Мария Рольникайте - Свадебный подарок, или На черный день
— Вы от Винцента?!
— Нет. Я к нему. Я — мама Бори Зива.
Господи, как они испугались!
— Вы не беспокойтесь. Никто меня не видел. И я совсем ненадолго, только спросить…
— О чем? — У Сонгайлы даже голос задрожал.
— О своем сыне, Борисе. Я думала… Мы с мужем думали, что они вместе, ваш Винцент и наш Боренька.
— Боже упаси!
Сонгайле явно стало неловко за вскрик жены.
— Извините. Но они… не вместе. Винцента вывезли. В Германию, на работы.
— Когда… вывезли?
— Во вторник, — зарыдала Сонгайлене. — В прошлый вторник.
…А Боренька должен был прийти к нему раньше.

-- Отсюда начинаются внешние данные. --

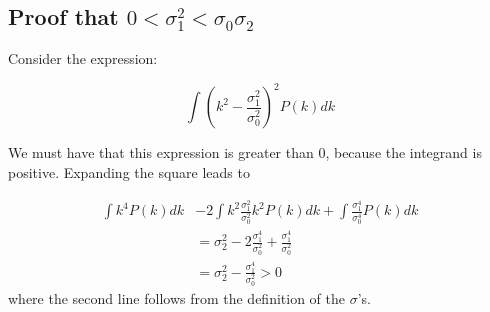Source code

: \documentclass[12pt]{article}
\newcommand{\lfl}[1]{\textcolor{red}{[{\bf LL}: #1]}}
\begin{document}



\subsection{Proof that $0 < \sigma_1^2 < \sigma_0\sigma_2$} \label{Proof}

Consider the expression:

\begin{equation}
\int (k^2 - \frac{\sigma_1^2}{\sigma_0^2})^2 P(k) dk
\end{equation}

\noindent We must have that this expression is greater than 0, because the integrand is positive. Expanding the square leads to

\begin{equation}
\begin{split}
\int k^4 P(k) dk &- 2 \int k^2 \frac{\sigma_1^2}{\sigma_0^2}k^2 P(k) dk + \int \frac{\sigma_1^4}{\sigma_0^4} P(k) dk \\
&= \sigma_2^2 - 2 \frac{\sigma_1^4}{\sigma_0^2} + \frac{\sigma_1^4}{\sigma_0^2} \\
&= \sigma_2^2 - \frac{\sigma_1^4}{\sigma_0^2} > 0
\end{split}
\end{equation}
where the second line follows from the definition of the $\sigma$'s.
\end{document}
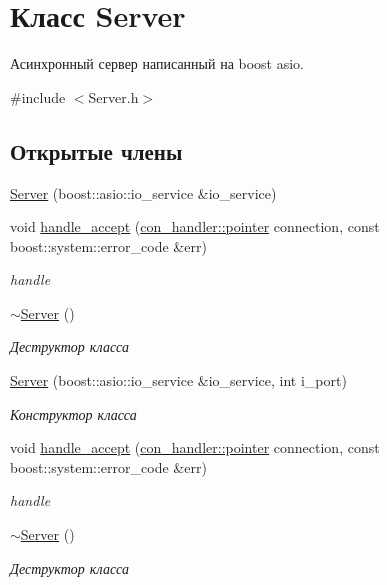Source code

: \hypertarget{class_server}{}\section{Класс Server}
\label{class_server}


Асинхронный сервер написанный на boost asio.  




{\ttfamily \#include $<$Server.\+h$>$}

\subsection*{Открытые члены}
\begin{DoxyCompactItemize}
\item 
\mbox{\hyperlink{class_server_ac9ad7c8bb7fe2f5da5101da1297c9ae1}{Server}} (boost\+::asio\+::io\+\_\+service \&io\+\_\+service)
\item 
void \mbox{\hyperlink{group__servercpp_gadb53e5d1b7c0ad8a79ce236c8ca5d50c}{handle\+\_\+accept}} (\mbox{\hyperlink{classcon__handler_ada4a1b970f9fd8e55460a58cf7f7ce2c}{con\+\_\+handler\+::pointer}} connection, const boost\+::system\+::error\+\_\+code \&err)
\begin{DoxyCompactList}\small\item\em handle \end{DoxyCompactList}\item 
\mbox{\hyperlink{group__servercpp_ga4b3aa2579cb1c8cd1d069582c14d0fa6}{$\sim$\+Server}} ()
\begin{DoxyCompactList}\small\item\em Деструктор класса \end{DoxyCompactList}\item 
\mbox{\hyperlink{class_server_a64e726d6d9e85b00ba86488badb330d4}{Server}} (boost\+::asio\+::io\+\_\+service \&io\+\_\+service, int i\+\_\+port)
\begin{DoxyCompactList}\small\item\em Конструктор класса \end{DoxyCompactList}\item 
void \mbox{\hyperlink{class_server_adb53e5d1b7c0ad8a79ce236c8ca5d50c}{handle\+\_\+accept}} (\mbox{\hyperlink{classcon__handler_ada4a1b970f9fd8e55460a58cf7f7ce2c}{con\+\_\+handler\+::pointer}} connection, const boost\+::system\+::error\+\_\+code \&err)
\begin{DoxyCompactList}\small\item\em handle \end{DoxyCompactList}\item 
\mbox{\hyperlink{class_server_a4b3aa2579cb1c8cd1d069582c14d0fa6}{$\sim$\+Server}} ()
\begin{DoxyCompactList}\small\item\em Деструктор класса \end{DoxyCompactList}\end{DoxyCompactItemize}


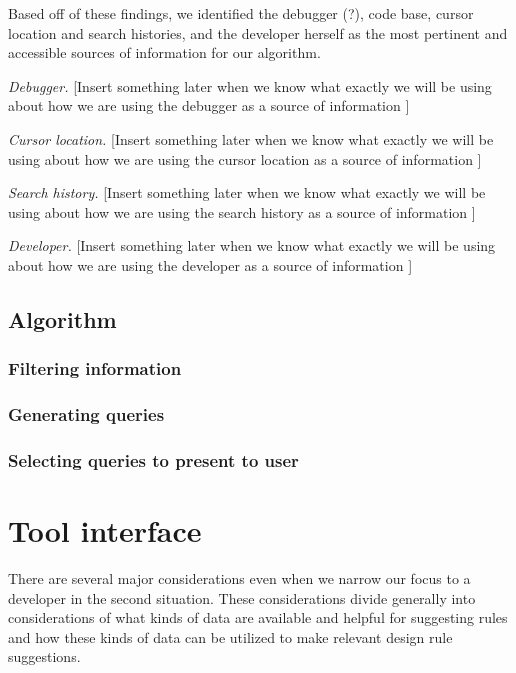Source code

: \documentclass[12pt]{article}
\begin{document}
Based off of  these findings, we identified the debugger (?), code base, cursor location and search histories, and the developer herself as the most pertinent and accessible sources of information for our algorithm.

\textit{Debugger.} [Insert something later when we know what exactly we will be using about how we are using the debugger as a source of information ]

\textit{Cursor location.} [Insert something later when we know what exactly we will be using about how we are using the cursor location as a source of information ]

\textit{Search history.} [Insert something later when we know what exactly we will be using about how we are using the search history as a source of information ]

\textit{Developer.} [Insert something later when we know what exactly we will be using about how we are using the developer as a source of information ]



\subsection{Algorithm} \label{algm}

\subsubsection{Filtering information}
\subsubsection{Generating queries}
\subsubsection{Selecting queries to present to user}

\clearpage


\section{Tool interface} \label{toolInterface}
There are several major considerations even when we narrow our focus to a developer in the second situation. These considerations divide generally into considerations of what kinds of data are available and helpful for suggesting rules and how these kinds of data can be utilized to make relevant design rule suggestions.
\end{document}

— Ты иди, приляг, — попросил ее Сонгайла. Но она замотала головой. — Хорошо, хорошо. Только не волнуйся. — А сам волнуется. — Такое совпадение… Была облава. Искали какого-то коммуниста, из тех, которые остались вредить немцам.
…Не Бореньку. Он же не коммунист.
— Я ходил в полицию. Сказали, что у задержанных только проверят документы и отпустят.
— Документы у Винцента были надежные, — опять не выдержала Сонгайлене. — Он работал на фабрике. И не коммунист он. И не шел против власти.
Муж поспешил подтвердить:
— Да, да, очень надежные. И его бы, наверно, отпустили, но им как раз надо было отправлять транспорт в Германию. А добровольно, сами понимаете, никто не едет.
— Извините… — Наконец она смогла заговорить. — Извините, что разбередила вашу боль. Но я хотела что-нибудь узнать о Бореньке. Думала — он был у Винцента.
Сонгайлене вдруг перестала плакать, будто окаменела. Чуть не силой Сонгайла стал уводить ее из передней.
— Идем, тебе надо прилечь. Полежать. А вы извините, я только помогу жене. Ей нездоровится. Сейчас вернусь.
— Ничего, ничего. Вы меня тоже извините. — Но это она сказала уже закрытой двери.
Знала бы, что Боренька почему-то сюда не приходил и что она своими расспросами еще больше расстроит родителей его друга, ни за что бы к ним не пошла.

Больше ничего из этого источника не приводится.